**What needs to be done**
Copied exactly and without pictures, the lines from the beginning of the entries through the one that holds "If you need to" should form the entire reply.

**Data supplied**
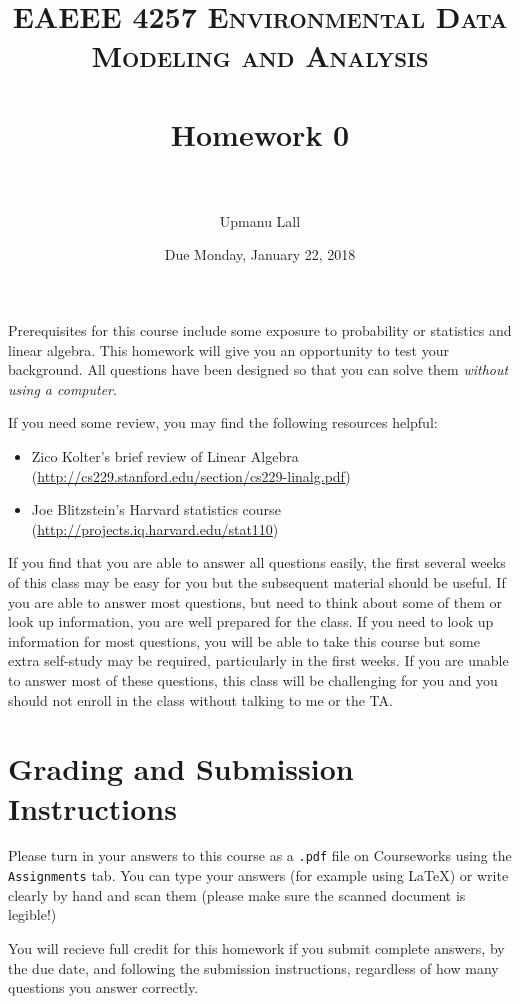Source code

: \documentclass[paper=letter, fontsize=11pt]{scrartcl}
\title{
\normalfont \normalsize
\textsc{EAEEE 4257 Environmental Data Modeling and Analysis} \\ [25pt] %
\horrule{0.5pt} \\[0.4cm] %
\huge Homework 0 \\ %
\horrule{2pt} \\[0.5cm] %
}
\author{Upmanu Lall} %
\date{\normalsize Due Monday, January 22, 2018} %
\numberwithin{equation}{section}
\numberwithin{figure}{section}
\numberwithin{table}{section}
\begin{document}
\maketitle %


Prerequisites for this course include some exposure to probability or statistics and linear algebra.
This homework will give you an opportunity to test your background.
All questions have been designed so that you can solve them \emph{without using a computer}.

If you need some review, you may find the following resources helpful:
\begin{itemize}
  \item Zico Kolter's brief review of Linear Algebra (\url{http://cs229.stanford.edu/section/cs229-linalg.pdf})
  \item Joe Blitzstein's Harvard statistics course (\url{http://projects.iq.harvard.edu/stat110})
\end{itemize}

If you find that you are able to answer all questions easily, the first several weeks of this class may be easy for you but the subsequent material should be useful.
If you are able to answer most questions, but need to think about some of them or look up information, you are well prepared for the class.
If you need to look up information for most questions, you will be able to take this course but some extra self-study may be required, particularly in the first weeks.
If you are unable to answer most of these questions, this class will be challenging for you and you should not enroll in the class without talking to me or the TA.

\section*{Grading and Submission Instructions}

Please turn in your answers to this course as a \texttt{.pdf} file on Courseworks using the \texttt{Assignments} tab.
You can type your answers (for example using \LaTeX) or write clearly by hand and scan them (please make sure the scanned document is legible!)

You will recieve full credit for this homework if you submit complete answers, by the due date, and following the submission instructions, regardless of how many questions you answer correctly.
\end{document}
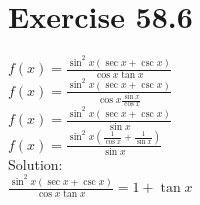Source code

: \documentclass[a4paper, 10pt]{scrartcl}
\begin{document}
\section{Exercise 58.6}

$f(x) = \frac{\sin^{2}{x}(\sec{x} + \csc{x})}{\cos{x}\tan{x}}$\\
$f(x) = \frac{\sin^{2}{x}(\sec{x} + \csc{x})}{\cos{x}\frac{\sin{x}}{\cos{x}}}$\\
$f(x) = \frac{\sin^{2}{x}(\sec{x} + \csc{x})}{\sin{x}}$\\
$f(x) = \frac{\sin^{2}{x}(\frac{1}{\cos{x}} + \frac{1}{\sin{x}})}{\sin{x}}$\\

Solution:\\
$\frac{\sin^{2}{x}(\sec{x} + \csc{x})}{\cos{x}\tan{x}} = 1 + \tan{x}$\\
\end{document}
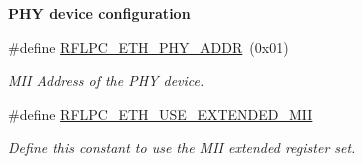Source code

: \begin{Indent}{\bf P\-H\-Y device configuration}\par
\begin{DoxyCompactItemize}
\item 
\#define \hyperlink{group__config_ga4855717644cc229c169a9aad41e807c1}{R\-F\-L\-P\-C\-\_\-\-E\-T\-H\-\_\-\-P\-H\-Y\-\_\-\-A\-D\-D\-R}~(0x01)
\begin{DoxyCompactList}\small\item\em M\-I\-I Address of the P\-H\-Y device. \end{DoxyCompactList}\item 
\#define \hyperlink{group__config_ga02c4bc43d0f8f9c635f405bc9bd0b801}{R\-F\-L\-P\-C\-\_\-\-E\-T\-H\-\_\-\-U\-S\-E\-\_\-\-E\-X\-T\-E\-N\-D\-E\-D\-\_\-\-M\-I\-I}
\begin{DoxyCompactList}\small\item\em Define this constant to use the M\-I\-I extended register set. \end{DoxyCompactList}\end{DoxyCompactItemize}
\end{Indent}
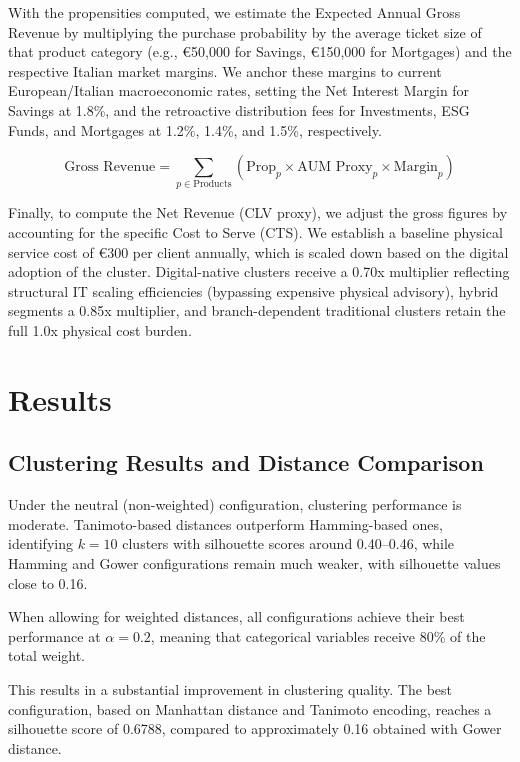 \documentclass[9pt,a4paper,twocolumn,twoside]{rho-class/rho}
\begin{document}
With the propensities computed, we estimate the Expected Annual Gross Revenue by multiplying the purchase probability by the average ticket size of that product category (e.g., €50,000 for Savings, €150,000 for Mortgages) and the respective Italian market margins. We anchor these margins to current European/Italian macroeconomic rates, setting the Net Interest Margin for Savings at 1.8\%, and the retroactive distribution fees for Investments, ESG Funds, and Mortgages at 1.2\%, 1.4\%, and 1.5\%, respectively.

$$ \text{Gross Revenue} = \sum_{p \in \text{Products}} (\text{Prop}_p \times \text{AUM Proxy}_p \times \text{Margin}_p) $$

Finally, to compute the Net Revenue (CLV proxy), we adjust the gross figures by accounting for the specific Cost to Serve (CTS). We establish a baseline physical service cost of €300 per client annually, which is scaled down based on the digital adoption of the cluster. Digital-native clusters receive a 0.70x multiplier reflecting structural IT scaling efficiencies (bypassing expensive physical advisory), hybrid segments a 0.85x multiplier, and branch-dependent traditional clusters retain the full 1.0x physical cost burden.


\section{Results}

\subsection{{Clustering Results and Distance Comparison}}

Under the neutral (non-weighted) configuration, clustering performance is moderate. Tanimoto-based distances outperform Hamming-based ones, identifying $k=10$ clusters with silhouette scores around 0.40–0.46, while Hamming and Gower configurations remain much weaker, with silhouette values close to 0.16.

When allowing for weighted distances, all configurations achieve their best performance at $\alpha = 0.2$, meaning that categorical variables receive 80\% of the total weight.

This results in a substantial improvement in clustering quality. The best configuration, based on Manhattan distance and Tanimoto encoding, reaches a silhouette score of 0.6788, compared to approximately 0.16 obtained with Gower distance.
\end{document}
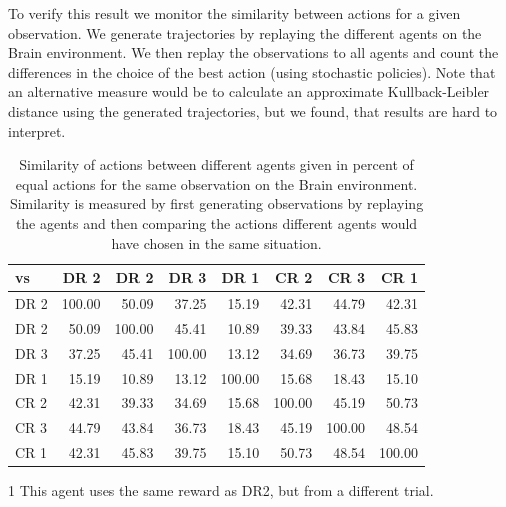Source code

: To verify this result we monitor the similarity between actions for a given observation. We generate trajectories by replaying the different agents on the Brain environment. We then replay the observations to all agents and count the differences in the choice of the best action (using stochastic policies). Note that an alternative measure would be to calculate an approximate Kullback-Leibler distance using the generated trajectories, but we found, that results are hard to interpret.

\begin{table}[htp]
    \begin{center}
        \begin{threeparttable}
            \begin{tabular}{l|rrrrrrr}
                \toprule
                vs & DR 2 & DR 2\tnote{1} & DR 3 & DR 1 & CR 2 & CR 3 & CR 1 \\
                \midrule
                DR 2 & 100.00 & 50.09 & 37.25 & 15.19 & 42.31 & 44.79 & 42.31 \\
                DR 2\tnote{1} & 50.09 & 100.00 & 45.41 & 10.89 & 39.33 & 43.84 & 45.83 \\
                DR 3 & 37.25 & 45.41 & 100.00 & 13.12 & 34.69 & 36.73 & 39.75 \\
                DR 1 & 15.19 & 10.89 & 13.12 & 100.00 & 15.68 & 18.43 & 15.10 \\
                CR 2 & 42.31 & 39.33 & 34.69 & 15.68 & 100.00 & 45.19 & 50.73 \\
                CR 3 & 44.79 & 43.84 & 36.73 & 18.43 & 45.19 & 100.00 & 48.54 \\
                CR 1 & 42.31 & 45.83 & 39.75 & 15.10 & 50.73 & 48.54 & 100.00 \\
                \bottomrule
            \end{tabular}
            \begin{tablenotes} \footnotesize
                \item[1] This agent uses the same reward as DR2, but from a different trial.
            \end{tablenotes}
        \end{threeparttable}
    \end{center}
    \caption[Agent Action Similarity for Different Rewards]{Similarity of actions between different agents given in percent of equal actions for the same observation on the Brain environment. Similarity is measured by first generating observations by replaying the agents and then comparing the actions different agents would have chosen in the same situation.} \label{tab:Maze0122/Reward/Similarity}
\end{table}

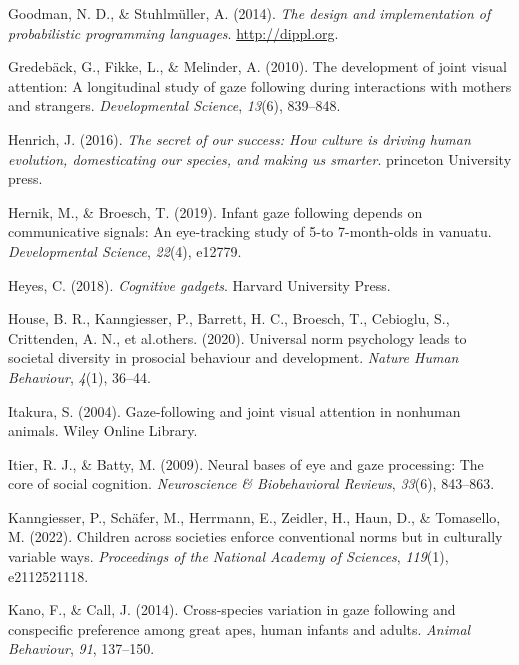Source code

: \documentclass[
  man,floatsintext]{apa6}
\newlength{\cslhangindent}
\newlength{\cslentryspacingunit} %
\newenvironment{CSLReferences}[2] %
 {%
  \setlength{\parindent}{0pt}
  \ifodd #1
  \let\oldpar\par
  \def\par{\hangindent=\cslhangindent\oldpar}
  \fi
  \setlength{\parskip}{#2\cslentryspacingunit}
 }%
 {}
\begin{document}
\begin{CSLReferences}{1}{0}
\leavevmode{}%
Goodman, N. D., \& Stuhlmüller, A. (2014). \emph{{The design and implementation of probabilistic programming languages}}. \url{http://dippl.org}.

\leavevmode{}%
Gredebäck, G., Fikke, L., \& Melinder, A. (2010). The development of joint visual attention: A longitudinal study of gaze following during interactions with mothers and strangers. \emph{Developmental Science}, \emph{13}(6), 839--848.

\leavevmode{}%
Henrich, J. (2016). \emph{The secret of our success: How culture is driving human evolution, domesticating our species, and making us smarter}. princeton University press.

\leavevmode{}%
Hernik, M., \& Broesch, T. (2019). Infant gaze following depends on communicative signals: An eye-tracking study of 5-to 7-month-olds in vanuatu. \emph{Developmental Science}, \emph{22}(4), e12779.

\leavevmode{}%
Heyes, C. (2018). \emph{Cognitive gadgets}. Harvard University Press.

\leavevmode{}%
House, B. R., Kanngiesser, P., Barrett, H. C., Broesch, T., Cebioglu, S., Crittenden, A. N., et al.others. (2020). Universal norm psychology leads to societal diversity in prosocial behaviour and development. \emph{Nature Human Behaviour}, \emph{4}(1), 36--44.

\leavevmode{}%
Itakura, S. (2004). Gaze-following and joint visual attention in nonhuman animals. Wiley Online Library.

\leavevmode{}%
Itier, R. J., \& Batty, M. (2009). Neural bases of eye and gaze processing: The core of social cognition. \emph{Neuroscience \& Biobehavioral Reviews}, \emph{33}(6), 843--863.

\leavevmode{}%
Kanngiesser, P., Schäfer, M., Herrmann, E., Zeidler, H., Haun, D., \& Tomasello, M. (2022). Children across societies enforce conventional norms but in culturally variable ways. \emph{Proceedings of the National Academy of Sciences}, \emph{119}(1), e2112521118.

\leavevmode{}%
Kano, F., \& Call, J. (2014). Cross-species variation in gaze following and conspecific preference among great apes, human infants and adults. \emph{Animal Behaviour}, \emph{91}, 137--150.


\end{CSLReferences}
\end{document}
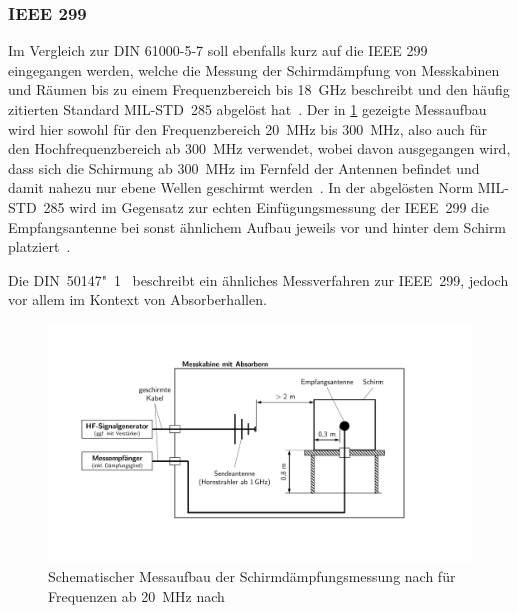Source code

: \subsubsection{IEEE 299}
Im Vergleich zur DIN 61000-5-7 soll ebenfalls kurz auf die IEEE 299~\cite{IEEE_299} eingegangen werden, welche die Messung der Schirmdämpfung von Messkabinen und Räumen bis zu einem Frequenzbereich bis \SI{18}{\giga\hertz} beschreibt und den häufig zitierten Standard MIL-STD~285 abgelöst hat~\cite{EM_Schirmung}. Der in \Abb\ref{fig:2_Schematik-Schirmdaempfungsmessung_IEEE_299} gezeigte Messaufbau wird hier sowohl für den Frequenzbereich \SI{20}{\mega\hertz} bis \SI{300}{\mega\hertz}, also auch für den Hochfrequenzbereich ab \SI{300}{\mega\hertz} verwendet, wobei davon ausgegangen wird, dass sich die Schirmung ab \SI{300}{\mega\hertz} im Fernfeld der Antennen befindet und damit nahezu nur ebene Wellen geschirmt werden~\cite{EM_Schirmung, IEEE_299}. In der abgelösten Norm MIL-STD~285 wird im Gegensatz zur echten Einfügungsmessung der IEEE~299 die Empfangsantenne bei sonst ähnlichem Aufbau jeweils vor und hinter dem Schirm platziert~\cite{EM_Schirmung}.
\par
\vspace{\linespace}
Die DIN~50147"~1~\cite{DIN_EN_50147-1} beschreibt ein ähnliches Messverfahren zur IEEE~299, jedoch vor allem im Kontext von Absorberhallen.  

\begin{figure}[ht]
    \centering
    \includegraphics[page = 2, trim = 2cm 3cm 4cm 3cm, clip, width=.9\textwidth]{Abbildungen/Kapitel2/Schematiken_Schirmdaempfungsmessung.pdf}
    \caption[Schematischer Messaufbau der Schirmdämpfungsmessung nach \citeauthor{IEEE_299} für Frequenzen ab \SI{20}{\mega\hertz}]{Schematischer Messaufbau der Schirmdämpfungsmessung nach \citeauthor{IEEE_299} für Frequenzen ab \SI{20}{\mega\hertz} nach~\cite{IEEE_299}}
    \label{fig:2_Schematik-Schirmdaempfungsmessung_IEEE_299}
\end{figure}


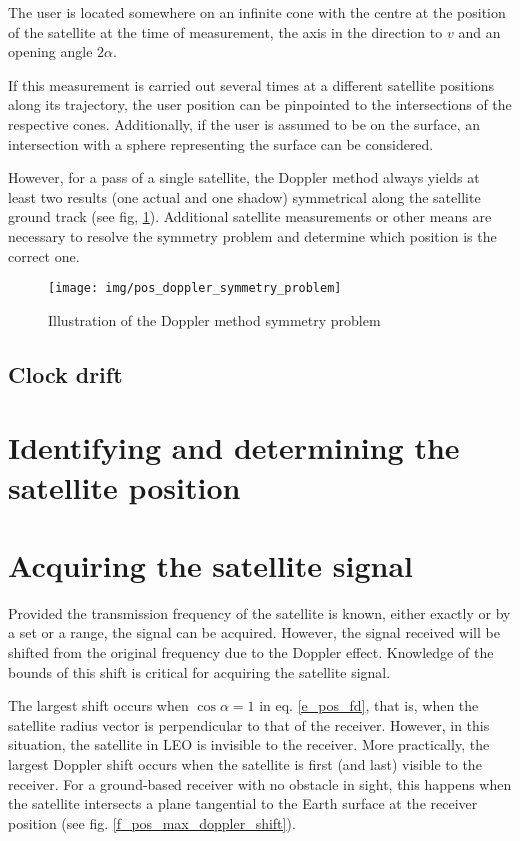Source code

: The user is located somewhere on an infinite cone with the centre at the position of the satellite at the time of measurement, the axis in the direction to $v$ and an opening angle $2\alpha$.

If this measurement is carried out several times at a different satellite positions along its trajectory, the user position can be pinpointed to the intersections of the respective cones. Additionally, if the user is assumed to be on the surface, an intersection with a sphere representing the surface can be considered.

However, for a pass of a single satellite, the Doppler method always yields at least two results (one actual and one shadow) symmetrical along the satellite ground track (see fig, \ref{f_pos_doppler_symmetry_problem}). Additional satellite measurements or other means are necessary to resolve the symmetry problem and determine which position is the correct one.

\begin{figure}
    \centering
    \texttt{[image: img/pos\_doppler\_symmetry\_problem]}
    \caption{Illustration of the Doppler method symmetry problem\cite{sop09}}
    \label{f_pos_doppler_symmetry_problem}
\end{figure}

\subsection{Clock drift}


\section{Identifying and determining the satellite position}

\section{Acquiring the satellite signal}
Provided the transmission frequency of the satellite is known, either exactly or by a set or a range, the signal can be acquired. However, the signal received will be shifted from the original frequency due to the Doppler effect. Knowledge of the bounds of this shift is critical for acquiring the satellite signal.

The largest shift occurs when $\cos{\alpha} = 1$ in eq. \ref{e_pos_fd}, that is, when the satellite radius vector is perpendicular to that of the receiver. However, in this situation, the satellite in LEO is invisible to the receiver. More practically, the largest Doppler shift occurs when the satellite is first (and last) visible to the receiver. For a ground-based receiver with no obstacle in sight, this happens when the satellite intersects a plane tangential to the Earth surface at the receiver position (see fig. \ref{f_pos_max_doppler_shift}).

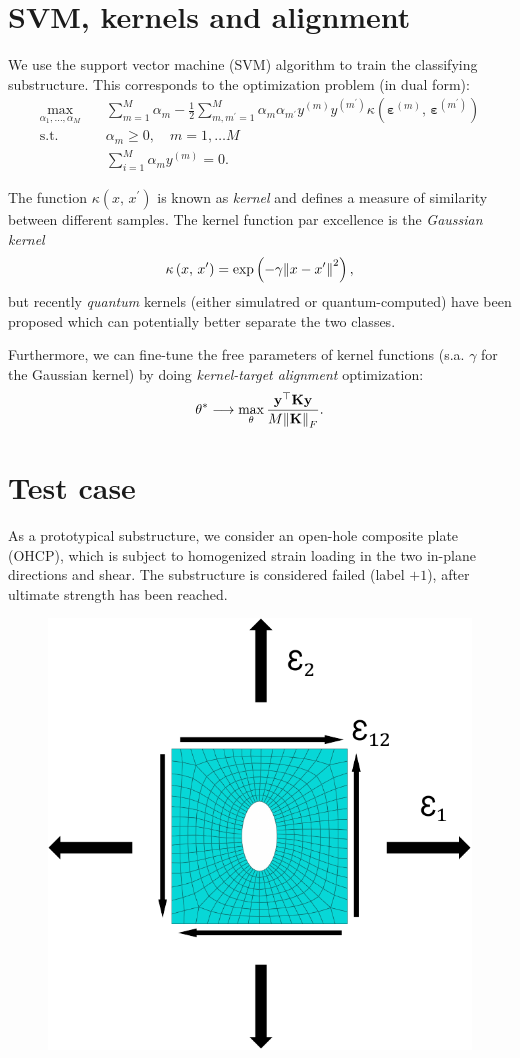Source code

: \documentclass[9pt,a4paper]{extarticle}
\begin{document}
\begin{multicols}{2}
\section{SVM, kernels and alignment}
We use the support vector machine (SVM) algorithm to train the classifying substructure. This corresponds to the optimization problem (in dual form):
\begin{displaymath}
    \begin{aligned}
      \max_{\alpha_1,\dots, \alpha_M} \quad & \sum_{m=1}^{M}\alpha_m - \frac{1}{2}\sum_{m,m^\prime=1}^{M}\alpha_m\alpha_{m^\prime}y^{(m)}y^{(m^\prime)}\kappa\left( \bm{\varepsilon}^{(m)},\, \bm{\varepsilon}^{(m^\prime)} \right) \\
      \mathrm{s.t.}\quad & \alpha_m \geq 0,\quad m=1,\dots M \\
      & \sum_{i=1}^M \alpha_m y^{(m)} = 0.
    \end{aligned}
\end{displaymath}

The function $\kappa\left(x,\, x^\prime\right)$ is known as \emph{kernel} and defines a measure of similarity between different samples. The kernel function par excellence is the \emph{Gaussian kernel} 
\[\kappa\left(x,\, x^\prime\right) = \exp\left( -\gamma \norm{x - x^\prime}^2 \right),\]
but recently \emph{quantum} kernels \cite{Havlicek} (either simulatred or quantum-computed) have been proposed which can potentially better separate the two classes.

Furthermore, we can fine-tune the free parameters of kernel functions (s.a. $\gamma$ for the Gaussian kernel) by doing \emph{kernel-target alignment} optimization:
\[
    \theta^* \longrightarrow \max_\theta \frac{\mathbf{y}^\top \mathbf{K} \mathbf{y}}{M \norm{\mathbf{K}}_F}.
\]


\section{Test case}
As a prototypical substructure, we consider an open-hole composite plate (OHCP), which is subject to homogenized strain loading in the two in-plane directions and shear. The substructure is considered failed (label $+1$), after ultimate strength has been reached.
\begin{figure}[H]
    \centering
    \includegraphics[width=.3\textwidth]{pics/ohcp-geom-loads.pdf}
\end{figure}


\end{multicols}
\end{document}
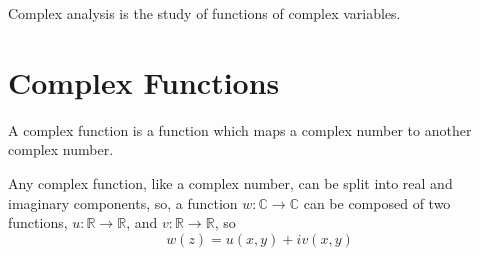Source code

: %

Complex analysis is the study of functions of complex variables.

\section{Complex Functions}
\label{sec:complex-functions}

\begin{definition}
  A complex function is a function which maps a complex number to
  another complex number.
\end{definition}
Any complex function, like a complex number, can be split into real
and imaginary components, so, a function $w: \mathbb{C} \to
\mathbb{C}$ can be composed of two functions, $u: \mathbb{R} \to
\mathbb{R}$, and $v: \mathbb{R} \to \mathbb{R}$, so
\[ w(z) = u(x,y) + i v(x,y) \]

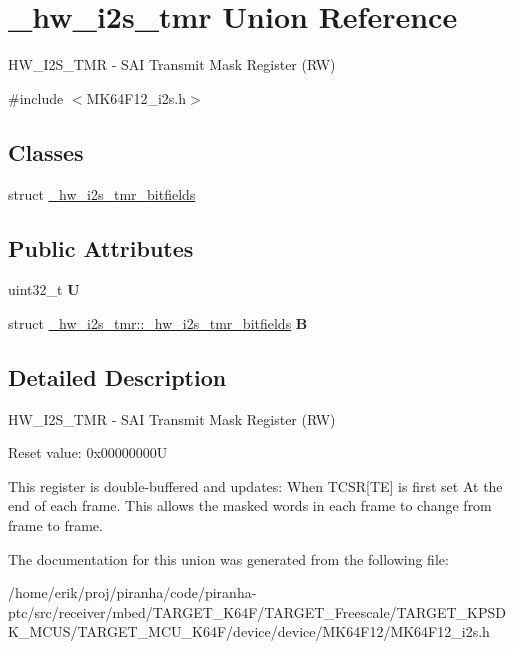 \hypertarget{union__hw__i2s__tmr}{}\section{\+\_\+hw\+\_\+i2s\+\_\+tmr Union Reference}
\label{union__hw__i2s__tmr}


H\+W\+\_\+\+I2\+S\+\_\+\+T\+MR -\/ S\+AI Transmit Mask Register (RW)  




{\ttfamily \#include $<$M\+K64\+F12\+\_\+i2s.\+h$>$}

\subsection*{Classes}
\begin{DoxyCompactItemize}
\item 
struct \hyperlink{struct__hw__i2s__tmr_1_1__hw__i2s__tmr__bitfields}{\+\_\+hw\+\_\+i2s\+\_\+tmr\+\_\+bitfields}
\end{DoxyCompactItemize}
\subsection*{Public Attributes}
\begin{DoxyCompactItemize}
\item 
uint32\+\_\+t {\bfseries U}\hypertarget{union__hw__i2s__tmr_af491c2daf3f57b742eeb3b7f3293c110}{}\label{union__hw__i2s__tmr_af491c2daf3f57b742eeb3b7f3293c110}

\item 
struct \hyperlink{struct__hw__i2s__tmr_1_1__hw__i2s__tmr__bitfields}{\+\_\+hw\+\_\+i2s\+\_\+tmr\+::\+\_\+hw\+\_\+i2s\+\_\+tmr\+\_\+bitfields} {\bfseries B}\hypertarget{union__hw__i2s__tmr_a10587104f1544b07bc1d8ee5da35dad9}{}\label{union__hw__i2s__tmr_a10587104f1544b07bc1d8ee5da35dad9}

\end{DoxyCompactItemize}


\subsection{Detailed Description}
H\+W\+\_\+\+I2\+S\+\_\+\+T\+MR -\/ S\+AI Transmit Mask Register (RW) 

Reset value\+: 0x00000000U

This register is double-\/buffered and updates\+: When T\+C\+SR\mbox{[}TE\mbox{]} is first set At the end of each frame. This allows the masked words in each frame to change from frame to frame. 

The documentation for this union was generated from the following file\+:\begin{DoxyCompactItemize}
\item 
/home/erik/proj/piranha/code/piranha-\/ptc/src/receiver/mbed/\+T\+A\+R\+G\+E\+T\+\_\+\+K64\+F/\+T\+A\+R\+G\+E\+T\+\_\+\+Freescale/\+T\+A\+R\+G\+E\+T\+\_\+\+K\+P\+S\+D\+K\+\_\+\+M\+C\+U\+S/\+T\+A\+R\+G\+E\+T\+\_\+\+M\+C\+U\+\_\+\+K64\+F/device/device/\+M\+K64\+F12/M\+K64\+F12\+\_\+i2s.\+h\end{DoxyCompactItemize}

**Reply**
Source code

: \documentclass[paper=letter, fontsize=11pt]{scrartcl}
\title{
\normalfont \normalsize
\textsc{EAEEE 4257 Environmental Data Modeling and Analysis} \\ [25pt] %
\horrule{0.5pt} \\[0.4cm] %
\huge Homework 0 \\ %
\horrule{2pt} \\[0.5cm] %
}
\author{Upmanu Lall} %
\date{\normalsize Due Monday, January 22, 2018} %
\numberwithin{equation}{section}
\numberwithin{figure}{section}
\numberwithin{table}{section}
\begin{document}
\maketitle %


Prerequisites for this course include some exposure to probability or statistics and linear algebra.
This homework will give you an opportunity to test your background.
All questions have been designed so that you can solve them \emph{without using a computer}.

If you need some review, you may find the following resources helpful:
\begin{itemize}
  \item Zico Kolter's brief review of Linear Algebra (\url{http://cs229.stanford.edu/section/cs229-linalg.pdf})
  \item Joe Blitzstein's Harvard statistics course (\url{http://projects.iq.harvard.edu/stat110})
\end{itemize}

If you find that you are able to answer all questions easily, the first several weeks of this class may be easy for you but the subsequent material should be useful.
If you are able to answer most questions, but need to think about some of them or look up information, you are well prepared for the class.
If you need to look up information for most questions, you will be able to take this course but some extra self-study may be required, particularly in the first weeks.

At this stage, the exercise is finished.